What are the chances our other hardware could help find this? I dunno what you guys on the AMD dev side run, but I did get an FX-8350, and maybe this has something to do with the vblank patches I saw you guys post, as I remember seeing errors I saw with the vblank patches and talk. I don't know if they were scrapped or what, but could this be tied to any external hardware or bus or something just racing something else? Any way to test for the race conditions, successfully? I mean, I'm back on this current build of mesa, and it's just a mess.
Comment 104 Maciej 2014-09-15 23:41:46 UTC
Easy way to reproduce (though takes some time) is watching any video using mplayer with xv. After few minutes (or an hour) it will hang. Same goes for flash videos, fire up 5 or 6 at once and in no time it should hang.
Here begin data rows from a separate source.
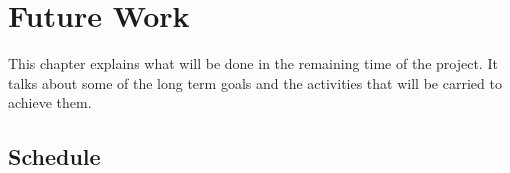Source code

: 
\chapter{Future Work}
\label{sec:future_work}

This chapter explains what will be done in the remaining time of the project. It talks about some of the long term goals and the activities that will be carried to achieve them.

\section{Schedule}
\label{sec:schedule}





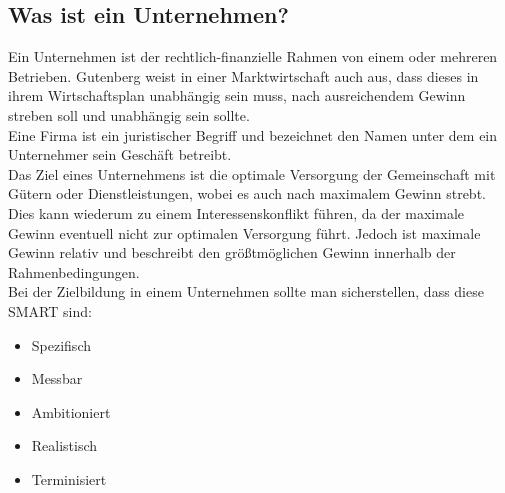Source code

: \documentclass{article}
\begin{document}
	\subsection{Was ist ein Unternehmen?}
	Ein Unternehmen ist der rechtlich-finanzielle Rahmen von einem oder mehreren Betrieben. Gutenberg weist in einer Marktwirtschaft auch aus, dass dieses in ihrem Wirtschaftsplan unabhängig sein muss, nach ausreichendem Gewinn streben soll und unabhängig sein sollte. \\
	Eine Firma ist ein juristischer Begriff und bezeichnet den Namen unter dem ein Unternehmer sein Geschäft betreibt. \\
	Das Ziel eines Unternehmens ist die optimale Versorgung der Gemeinschaft mit Gütern oder Dienstleistungen, wobei es auch nach maximalem Gewinn strebt. Dies kann wiederum zu einem Interessenskonflikt führen, da der maximale Gewinn eventuell nicht zur optimalen Versorgung führt. Jedoch ist maximale Gewinn relativ und beschreibt den größtmöglichen Gewinn innerhalb der Rahmenbedingungen. \\
	Bei der Zielbildung in einem Unternehmen sollte man sicherstellen, dass diese SMART sind:
	\begin{itemize}
		\item{Spezifisch}
		\item{Messbar}
		\item{Ambitioniert}
		\item{Realistisch}
		\item{Terminisiert}
	\end{itemize}
\end{document}
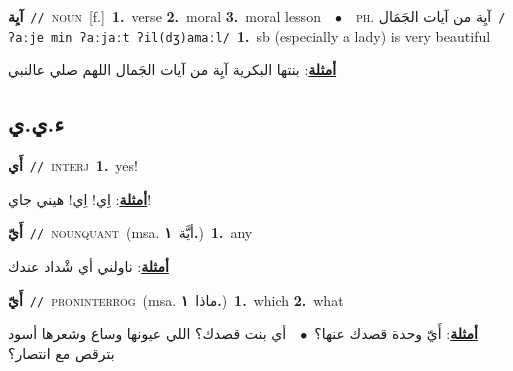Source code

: \documentclass[10pt,a4paper,twoside]{article} %
\begin{document}
\begin{multicols}{2}
{\setlength\topsep{0pt}\textbf{\foreignlanguage{arabic}{آيِة}}\ {\color{gray}\texttt{//}\color{black}}\ \textsc{noun}\ [f.]\ \textbf{1.}~verse  \textbf{2.}~moral  \textbf{3.}~moral lesson\ \ $\bullet$\ \ \textsc{ph.} \color{gray} \foreignlanguage{arabic}{آيِة من آيات الجَمَال}\color{black}\ {\color{gray}\texttt{/{\sffamily ʔaːje min ʔaːjaːt ʔil(dʒ)amaːl}/}\color{black}}\ \textbf{1.}~sb (especially a lady) is very beautiful\  \begin{flushright}\color{gray}\foreignlanguage{arabic}{\textbf{\underline{\foreignlanguage{arabic}{أمثلة}}}: بنتها البكرية آيِة من آيات الجَمال اللهم صلي عالنبي}\end{flushright}\color{black}} \vspace{2mm}

\vspace{-3mm}
\subsection*{\color{blue}\foreignlanguage{arabic}{ء.ي.ي}\color{blue}{ (ntws)}} 

{\setlength\topsep{0pt}\textbf{\foreignlanguage{arabic}{أَي}}\ {\color{gray}\texttt{//}\color{black}}\ \textsc{interj}\ \textbf{1.}~yes!\  \begin{flushright}\color{gray}\foreignlanguage{arabic}{\textbf{\underline{\foreignlanguage{arabic}{أمثلة}}}: اِي! اِي! هيني جاي!}\end{flushright}\color{black}} \vspace{2mm}

{\setlength\topsep{0pt}\textbf{\foreignlanguage{arabic}{أَيّ}}\ {\color{gray}\texttt{//}\color{black}}\ \textsc{noun\textunderscore quant}\ \color{gray}(msa. \foreignlanguage{arabic}{أيَّة}~\foreignlanguage{arabic}{\textbf{١.}})\color{black}\ \textbf{1.}~any\  \begin{flushright}\color{gray}\foreignlanguage{arabic}{\textbf{\underline{\foreignlanguage{arabic}{أمثلة}}}: ناولني أي شْداد عندك}\end{flushright}\color{black}} \vspace{2mm}

{\setlength\topsep{0pt}\textbf{\foreignlanguage{arabic}{أَيّ}}\ {\color{gray}\texttt{//}\color{black}}\ \textsc{pron\textunderscore interrog}\ \color{gray}(msa. \foreignlanguage{arabic}{ماذا}~\foreignlanguage{arabic}{\textbf{١.}})\color{black}\ \textbf{1.}~which  \textbf{2.}~what\  \begin{flushright}\color{gray}\foreignlanguage{arabic}{\textbf{\underline{\foreignlanguage{arabic}{أمثلة}}}: أَيّ وحدة قصدك عنها؟\ $\bullet$\ \  أي بنت قصدك؟ اللي عيونها وساع وشعرها أسود بترقص مع انتصار؟}\end{flushright}\color{black}} \vspace{2mm}

\end{multicols}
\end{document}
Watching videos in mplayer with vdpau doesn't result in crash (I watch a lot of movies on this machine with smplayer+vdpau, never hanged with it). Also aside from flash, current Firefox (32) from Ubuntu 14.10 works properly, but if I turn on hardware acceleration (OMCT or something) it behaves just like Chrome (hangs).
Comment 105 Aaron B 2014-09-16 21:17:38 UTC
Nobody reproducing this still? I just had another X dying when booting up/starting to transfer GPU data in CSS for a map and I got a new error in between other usuals:

r600_ring_test: *ERROR* Radeon: ring test failed (scratch(0x850C)=0xCAFEDEAD)

Also, looks like our issue, VERY similar in every way, but was supposedly fixed.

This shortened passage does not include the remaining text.